By

OpenAI finally confesses their bots are chronic liars

I wanted a calm Sunday. Inbox, coffee, vague hope. Then I made the mistake of reading OpenAI’s latest “research breakthrough”. No, it’s not a cure for hallucinations, it is a belated admission that their multi-billion-dollar bots have been bullshitting on generative autopilot for three years straight.

But they finally said the quiet part out loud – that language models hallucinate not because the data is bad, not because transformers operate like a casino, but because the entire training system rewards them for guessing instead of shutting up.

Read: “Why Language Models Hallucinate” (here’s the blog post).

🫨 WHAT ?! 🫢

Their biggest statement in their conclusions was that it’s more about the training setup, and not so much the inherent probabilistic nature of the model?

Wow, now that is wild.

Because most of the field has been saying the opposite for years. I think I can cite at least three papers that talk about statistics being the culprit.

The “probabilistic nature” part is simple, a transformer doesn’t know truth, it knows odds.
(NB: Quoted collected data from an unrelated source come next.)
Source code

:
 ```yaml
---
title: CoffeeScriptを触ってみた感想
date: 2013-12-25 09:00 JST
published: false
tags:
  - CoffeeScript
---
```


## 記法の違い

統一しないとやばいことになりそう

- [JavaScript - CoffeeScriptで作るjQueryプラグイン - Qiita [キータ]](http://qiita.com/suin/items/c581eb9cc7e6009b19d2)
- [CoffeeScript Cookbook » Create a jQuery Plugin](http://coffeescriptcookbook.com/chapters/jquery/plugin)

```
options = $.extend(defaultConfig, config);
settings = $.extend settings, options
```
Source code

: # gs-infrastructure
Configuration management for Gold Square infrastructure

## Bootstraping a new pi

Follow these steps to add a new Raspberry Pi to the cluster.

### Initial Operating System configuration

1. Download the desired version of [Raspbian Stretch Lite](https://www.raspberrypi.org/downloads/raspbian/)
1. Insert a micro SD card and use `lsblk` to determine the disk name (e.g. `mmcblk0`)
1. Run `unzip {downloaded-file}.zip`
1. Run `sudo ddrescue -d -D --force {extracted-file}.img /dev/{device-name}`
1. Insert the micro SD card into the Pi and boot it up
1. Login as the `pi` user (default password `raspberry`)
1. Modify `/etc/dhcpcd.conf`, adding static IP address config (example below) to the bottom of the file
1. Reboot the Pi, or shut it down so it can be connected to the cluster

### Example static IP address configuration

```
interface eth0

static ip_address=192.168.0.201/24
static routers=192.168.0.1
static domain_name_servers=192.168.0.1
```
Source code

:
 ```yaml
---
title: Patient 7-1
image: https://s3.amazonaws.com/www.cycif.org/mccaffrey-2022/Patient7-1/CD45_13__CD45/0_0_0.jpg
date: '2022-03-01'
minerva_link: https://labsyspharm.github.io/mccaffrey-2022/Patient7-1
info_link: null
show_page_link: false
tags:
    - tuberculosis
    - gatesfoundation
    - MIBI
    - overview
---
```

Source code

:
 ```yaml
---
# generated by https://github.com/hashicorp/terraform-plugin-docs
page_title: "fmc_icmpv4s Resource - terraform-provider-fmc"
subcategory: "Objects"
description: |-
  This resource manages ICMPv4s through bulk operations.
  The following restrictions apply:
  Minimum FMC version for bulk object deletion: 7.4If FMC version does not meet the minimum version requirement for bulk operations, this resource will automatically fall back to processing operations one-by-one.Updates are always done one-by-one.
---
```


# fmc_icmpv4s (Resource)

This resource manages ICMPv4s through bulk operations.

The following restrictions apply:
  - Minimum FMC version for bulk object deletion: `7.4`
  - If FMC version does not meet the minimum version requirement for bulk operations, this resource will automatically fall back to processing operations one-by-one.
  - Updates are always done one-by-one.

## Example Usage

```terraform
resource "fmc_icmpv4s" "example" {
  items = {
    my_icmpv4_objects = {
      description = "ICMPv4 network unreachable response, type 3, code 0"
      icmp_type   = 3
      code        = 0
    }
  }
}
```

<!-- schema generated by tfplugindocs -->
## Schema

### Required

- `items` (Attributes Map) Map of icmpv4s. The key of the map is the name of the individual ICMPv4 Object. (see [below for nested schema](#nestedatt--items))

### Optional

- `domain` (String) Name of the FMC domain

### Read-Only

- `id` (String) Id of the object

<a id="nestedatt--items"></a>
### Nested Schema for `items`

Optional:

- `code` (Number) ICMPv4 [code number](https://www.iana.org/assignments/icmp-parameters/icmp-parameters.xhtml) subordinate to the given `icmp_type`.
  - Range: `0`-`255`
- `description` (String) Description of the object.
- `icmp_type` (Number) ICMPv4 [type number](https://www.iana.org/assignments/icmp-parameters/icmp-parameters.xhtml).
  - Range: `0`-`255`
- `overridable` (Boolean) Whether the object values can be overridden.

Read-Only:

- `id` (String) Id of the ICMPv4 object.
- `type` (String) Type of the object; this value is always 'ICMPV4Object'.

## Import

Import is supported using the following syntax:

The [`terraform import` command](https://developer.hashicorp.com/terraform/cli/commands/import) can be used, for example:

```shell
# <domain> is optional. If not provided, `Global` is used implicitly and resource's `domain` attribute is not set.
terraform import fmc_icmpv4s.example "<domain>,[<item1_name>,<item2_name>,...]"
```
Every time it generates text, it rolls weighted dice across a vocabulary of 50,000 tokens and picks the likeliest next word. The system is literally designed to keep producing output, even when the dice don’t favor the truth. If the training data doesn’t cover the fact, or if it’s too rare, the probabilities collapse into mush, and the model just guesses something plausible.

So for OpenAI to pivot and say hallucinations are not so much about the dice and more about the way we grade the answers is a big reframing.

The thing here is that they’re not denying that probability makes the mess inevitable, but they’re saying the mess is magnified because benchmarks and training procedures actively prefer a confident wrong answer over an honest “I don’t know”.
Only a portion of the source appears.